Using a pre-built proxy management product

In business, time means money, and if you value the former more than the latter, building your own system may be more costly than just buying one. If you decide to get an already existing product, it will mean more costs, so what matters most is that you get the functionalities and stability you’ll need for the scraping project.

When should you choose this option?

As we said, if time is tight, or you don’t have the human resources to dedicate to the task of creating a proxy management system, it’s easier to buy one. It would cut down weeks of coding into one or two afternoons to get familiar with the software and learn how to use it.

Additionally, professionally made proxy tools come with the features and IP pool necessary for large-scale projects. So, if you’re looking to send thousands upon thousands of requests, gather data from advanced websites, or extend the project, pre-built products tend to be more robust and scalable.

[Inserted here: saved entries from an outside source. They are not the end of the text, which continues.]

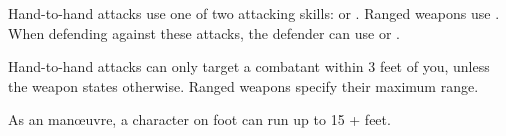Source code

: 
Hand-to-hand attacks use one of two attacking skills:  or . Ranged weapons use . When defending against these attacks, the defender can use  or .

Hand-to-hand attacks can only target a combatant within 3 feet of you, unless the weapon states otherwise. Ranged weapons specify their maximum range.

As an  man\oe{}uvre, a character on foot can run up to 15 +  feet.
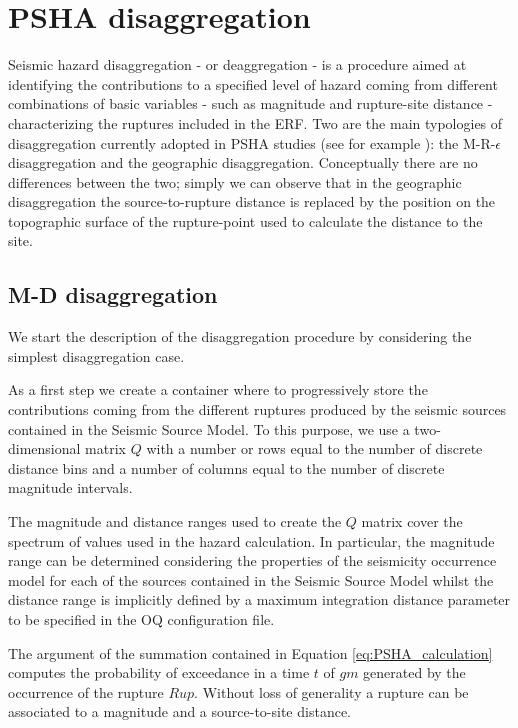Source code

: %
\clearpage\newpage
\section{PSHA disaggregation}
\label{sec:disaggregation}
%
Seismic hazard disaggregation - or deaggregation - 
\citep{mcguire1995,bazzurro1999} is a procedure aimed at identifying the 
contributions to a specified level of hazard coming from different combinations
of basic variables - such as magnitude and rupture-site distance - 
characterizing the ruptures included in the ERF.
%
Two are the main typologies of disaggregation currently adopted in PSHA 
studies (see for example \citet{petersen2008}): the M-R-$\epsilon$ 
disaggregation and the geographic disaggregation. Conceptually there 
are no differences between the two; simply we can observe that in the 
geographic disaggregation the source-to-rupture distance is replaced by
the position on the topographic surface of the rupture-point used to 
calculate the distance to the site.
%

\subsection{M-D disaggregation}
We start the description of the disaggregation procedure by considering 
the  simplest disaggregation case. 

As a first step we create a container where to progressively store the 
contributions coming from the different ruptures produced by the seismic 
sources contained in the Seismic Source Model.
%
To this purpose, we use a two-dimensional matrix $Q$ with a number or 
rows equal to the number of discrete distance bins and a number of 
columns equal to the number of discrete magnitude intervals. 

The magnitude and distance ranges used to create the $Q$ matrix cover 
the spectrum of values used in the hazard calculation. In particular, 
the magnitude range can be determined considering the properties of 
the seismicity occurrence model for each of the sources contained in
the Seismic Source Model whilst the distance range is implicitly defined
by a maximum integration distance parameter to be specified in the OQ 
configuration file. 
%

The argument of the summation contained in Equation \ref{eq:PSHA_calculation} 
computes the probability of exceedance in a time $t$ of $gm$ generated by the 
occurrence of the rupture $Rup$. Without loss of generality a rupture can be
associated to a magnitude and a source-to-site distance.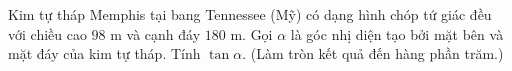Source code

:\begin{ex}
Kim tự tháp Memphis tại bang Tennessee (Mỹ) có dạng hình chóp tứ giác đều với chiều cao $98$ m và cạnh đáy $180$ m. Gọi $\alpha$ là góc nhị diện tạo bởi mặt bên và mặt đáy của kim tự tháp. Tính $\tan\alpha$. (Làm tròn kết quả đến hàng phần trăm.)
\end{ex}

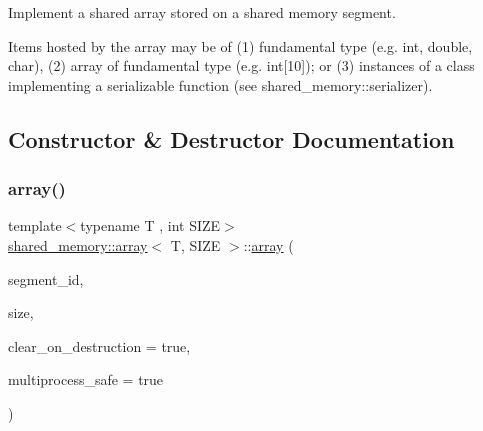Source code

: Implement a shared array stored on a shared memory segment. 

Items hosted by the array may be of (1) fundamental type (e.\+g. int, double, char), (2) array of fundamental type (e.\+g. int\mbox{[}10\mbox{]}); or (3) instances of a class implementing a serializable function (see shared\+\_\+memory\+::serializer). 

\subsection{Constructor \& Destructor Documentation}
\mbox{\label{classshared__memory_1_1array_a95b5abd158cb04ab0644f5aa6df48b2b}} 
\subsubsection{\texorpdfstring{array()}{array()}\hspace{0.1cm}{\footnotesize\ttfamily [1/2]}}
{\footnotesize\ttfamily template$<$typename T , int S\+I\+ZE$>$ \\
\hyperlink{classshared__memory_1_1array}{shared\+\_\+memory\+::array}$<$ T, S\+I\+ZE $>$\+::\hyperlink{classshared__memory_1_1array}{array} (\begin{DoxyParamCaption}\item[{std\+::string}]{segment\+\_\+id,  }\item[{std\+::size\+\_\+t}]{size,  }\item[{bool}]{clear\+\_\+on\+\_\+destruction = {\ttfamily true},  }\item[{bool}]{multiprocess\+\_\+safe = {\ttfamily true} }\end{DoxyParamCaption})}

A point worth remembering is that you don’t necessarily have to pay for millions of requests. Plenty of web scraping APIs come with incorporated proxies and all you have to do is choose a plan that fits your needs.

How to do it?

Luckily, proxy management products are meant to make your job easier, so the hardest part is just choosing the right solution. If you’re planning to create your own web scraper, all you need are IPs, which aren’t hard to find.

Alternatively, if you’ll also consider getting a pre-built data extraction tool, it’s best if you look for one that has its own proxies. It would mean using one piece of software instead of two, eliminating the task of integrating them and ensuring efficiency.

Here’s a list of proxy providers specifically selected for web scraping projects. Consider each option, its features, and pricing.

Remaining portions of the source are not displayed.